• **Problem**:
With "ProjectManagementDrawingsDrawingsApi" as the search word, show every line of the material that has it.

=-=-=

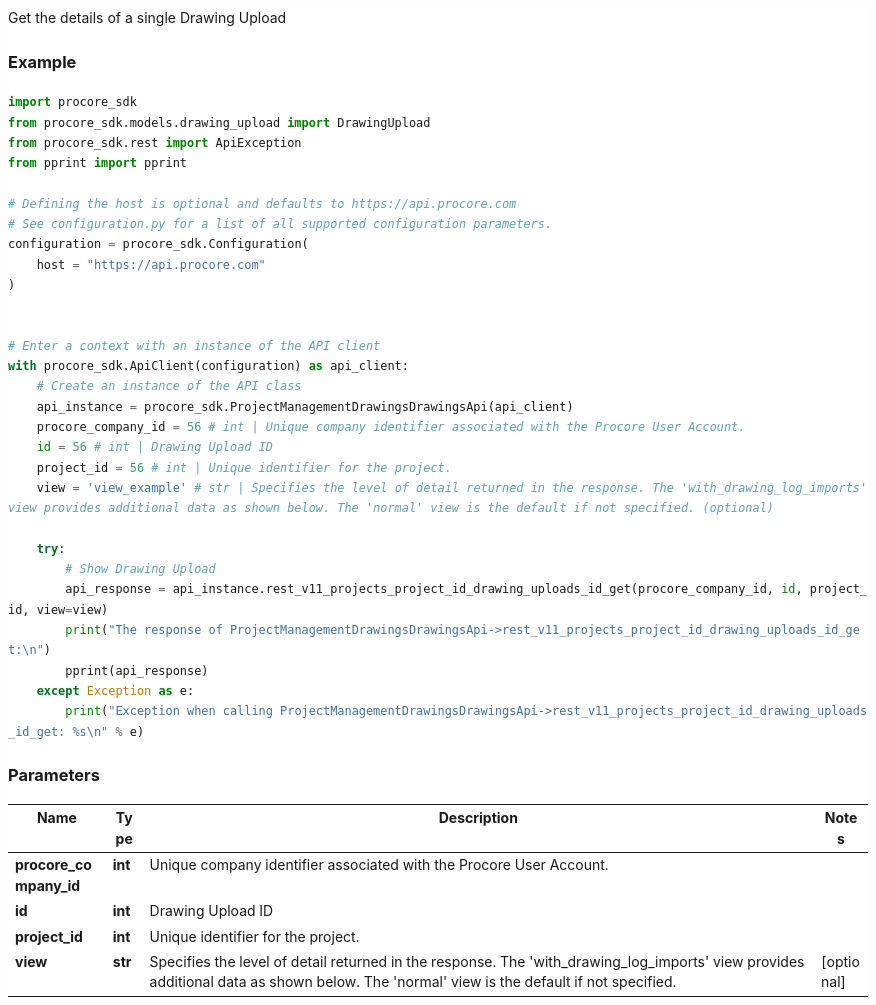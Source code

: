 Get the details of a single Drawing Upload

### Example


```python
import procore_sdk
from procore_sdk.models.drawing_upload import DrawingUpload
from procore_sdk.rest import ApiException
from pprint import pprint

# Defining the host is optional and defaults to https://api.procore.com
# See configuration.py for a list of all supported configuration parameters.
configuration = procore_sdk.Configuration(
    host = "https://api.procore.com"
)


# Enter a context with an instance of the API client
with procore_sdk.ApiClient(configuration) as api_client:
    # Create an instance of the API class
    api_instance = procore_sdk.ProjectManagementDrawingsDrawingsApi(api_client)
    procore_company_id = 56 # int | Unique company identifier associated with the Procore User Account.
    id = 56 # int | Drawing Upload ID
    project_id = 56 # int | Unique identifier for the project.
    view = 'view_example' # str | Specifies the level of detail returned in the response. The 'with_drawing_log_imports' view provides additional data as shown below. The 'normal' view is the default if not specified. (optional)

    try:
        # Show Drawing Upload
        api_response = api_instance.rest_v11_projects_project_id_drawing_uploads_id_get(procore_company_id, id, project_id, view=view)
        print("The response of ProjectManagementDrawingsDrawingsApi->rest_v11_projects_project_id_drawing_uploads_id_get:\n")
        pprint(api_response)
    except Exception as e:
        print("Exception when calling ProjectManagementDrawingsDrawingsApi->rest_v11_projects_project_id_drawing_uploads_id_get: %s\n" % e)
```



### Parameters


Name | Type | Description  | Notes
------------- | ------------- | ------------- | -------------
 **procore_company_id** | **int**| Unique company identifier associated with the Procore User Account. | 
 **id** | **int**| Drawing Upload ID | 
 **project_id** | **int**| Unique identifier for the project. | 
 **view** | **str**| Specifies the level of detail returned in the response. The &#39;with_drawing_log_imports&#39; view provides additional data as shown below. The &#39;normal&#39; view is the default if not specified. | [optional] 
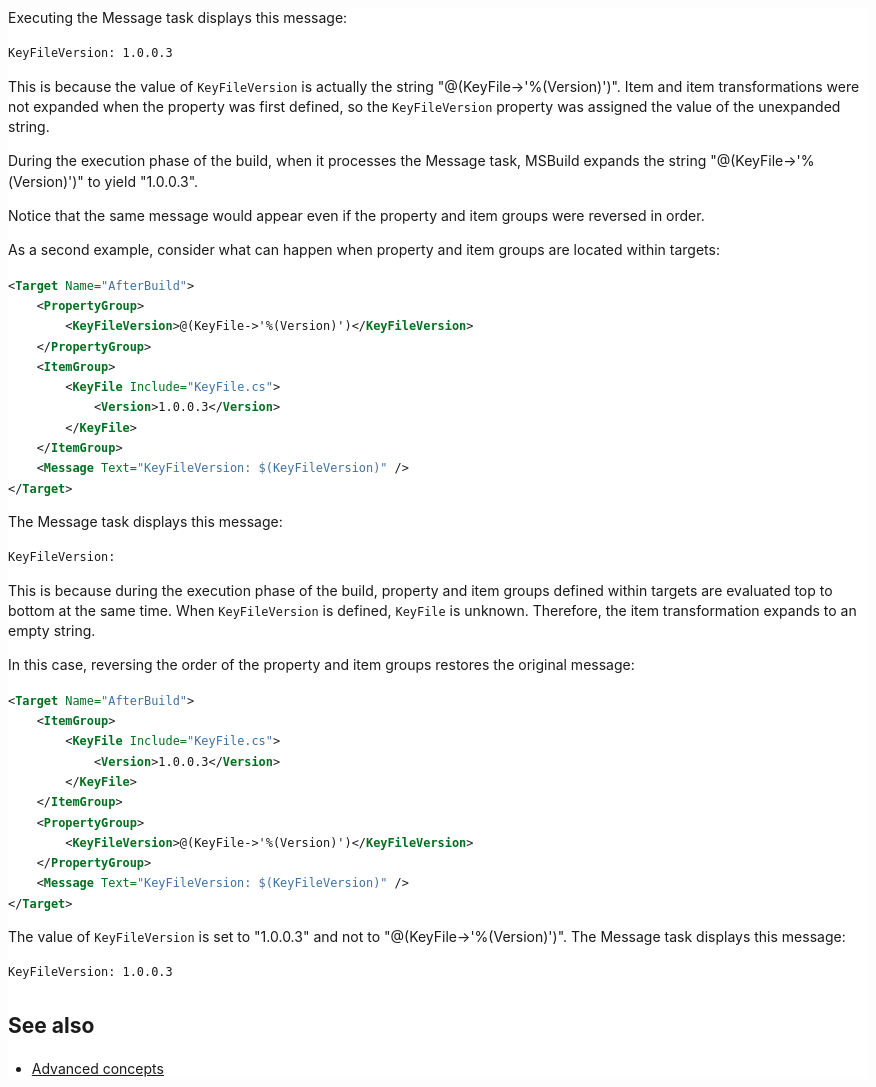 Executing the Message task displays this message:

```
KeyFileVersion: 1.0.0.3
```

This is because the value of `KeyFileVersion` is actually the string "\@(KeyFile->'%(Version)')". Item and item transformations were not expanded when the property was first defined, so the `KeyFileVersion` property was assigned the value of the unexpanded string.

During the execution phase of the build, when it processes the Message task, MSBuild expands the string "\@(KeyFile->'%(Version)')" to yield "1.0.0.3".

Notice that the same message would appear even if the property and item groups were reversed in order.

As a second example, consider what can happen when property and item groups are located within targets:

```xml
<Target Name="AfterBuild">
    <PropertyGroup>
        <KeyFileVersion>@(KeyFile->'%(Version)')</KeyFileVersion>
    </PropertyGroup>
    <ItemGroup>
        <KeyFile Include="KeyFile.cs">
            <Version>1.0.0.3</Version>
        </KeyFile>
    </ItemGroup>
    <Message Text="KeyFileVersion: $(KeyFileVersion)" />
</Target>
```

The Message task displays this message:

```
KeyFileVersion:
```

This is because during the execution phase of the build, property and item groups defined within targets are evaluated top to bottom at the same time. When `KeyFileVersion` is defined, `KeyFile` is unknown. Therefore, the item transformation expands to an empty string.

In this case, reversing the order of the property and item groups restores the original message:

```xml
<Target Name="AfterBuild">
    <ItemGroup>
        <KeyFile Include="KeyFile.cs">
            <Version>1.0.0.3</Version>
        </KeyFile>
    </ItemGroup>
    <PropertyGroup>
        <KeyFileVersion>@(KeyFile->'%(Version)')</KeyFileVersion>
    </PropertyGroup>
    <Message Text="KeyFileVersion: $(KeyFileVersion)" />
</Target>
```

The value of `KeyFileVersion` is set to "1.0.0.3" and not to "\@(KeyFile->'%(Version)')". The Message task displays this message:

```
KeyFileVersion: 1.0.0.3
```

## See also

- [Advanced concepts](../msbuild/msbuild-advanced-concepts.md)
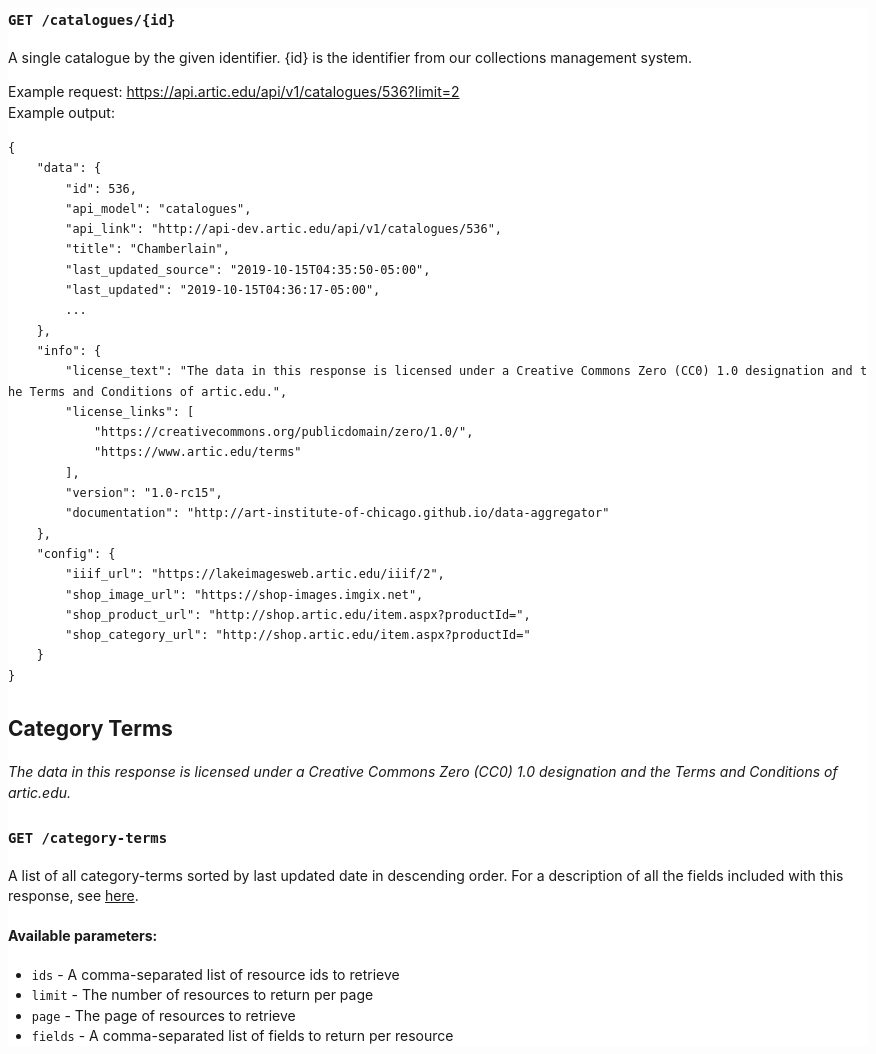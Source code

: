 ### `GET /catalogues/{id}`

A single catalogue by the given identifier. {id} is the identifier from our collections management system.

Example request: https://api.artic.edu/api/v1/catalogues/536?limit=2  
Example output:

```
{
    "data": {
        "id": 536,
        "api_model": "catalogues",
        "api_link": "http://api-dev.artic.edu/api/v1/catalogues/536",
        "title": "Chamberlain",
        "last_updated_source": "2019-10-15T04:35:50-05:00",
        "last_updated": "2019-10-15T04:36:17-05:00",
        ...
    },
    "info": {
        "license_text": "The data in this response is licensed under a Creative Commons Zero (CC0) 1.0 designation and the Terms and Conditions of artic.edu.",
        "license_links": [
            "https://creativecommons.org/publicdomain/zero/1.0/",
            "https://www.artic.edu/terms"
        ],
        "version": "1.0-rc15",
        "documentation": "http://art-institute-of-chicago.github.io/data-aggregator"
    },
    "config": {
        "iiif_url": "https://lakeimagesweb.artic.edu/iiif/2",
        "shop_image_url": "https://shop-images.imgix.net",
        "shop_product_url": "http://shop.artic.edu/item.aspx?productId=",
        "shop_category_url": "http://shop.artic.edu/item.aspx?productId="
    }
}
```

## Category Terms

_The data in this response is licensed under a Creative Commons Zero (CC0) 1.0 designation and the Terms and Conditions of artic.edu._

### `GET /category-terms`

A list of all category-terms sorted by last updated date in descending order. For a description of all the fields included with this response, see [here](fields#category-terms).

#### Available parameters:

* `ids` - A comma-separated list of resource ids to retrieve
* `limit` - The number of resources to return per page
* `page` - The page of resources to retrieve
* `fields` - A comma-separated list of fields to return per resource
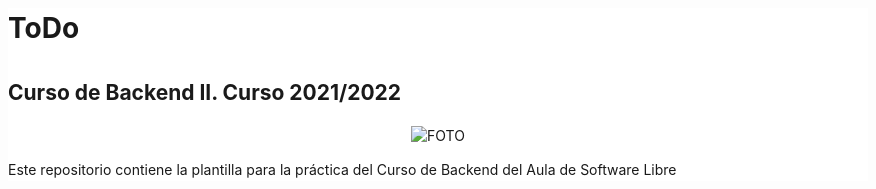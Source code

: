 # ToDo
## Curso de Backend II. Curso 2021/2022

<div align="center">
    <img width="100%" src="https://assets-global.website-files.com/619cef5c40cb8925cd33ece3/619cef5c40cb8963c133f5fc_6076f40a7bc433d96f4663f4_template-vignette-TO-DO-LIST-1200x900.png" alt="FOTO">
</div>

Este repositorio contiene la plantilla para la práctica del Curso de Backend del Aula de Software Libre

=-=-=

• **Answer to the problem**:
    api_instance = procore_sdk.ProjectManagementDrawingsDrawingsApi(api_client)
        print("The response of ProjectManagementDrawingsDrawingsApi->rest_v11_projects_project_id_drawing_uploads_id_get:\n")
        print("Exception when calling ProjectManagementDrawingsDrawingsApi->rest_v11_projects_project_id_drawing_uploads_id_get: %s\n" % e)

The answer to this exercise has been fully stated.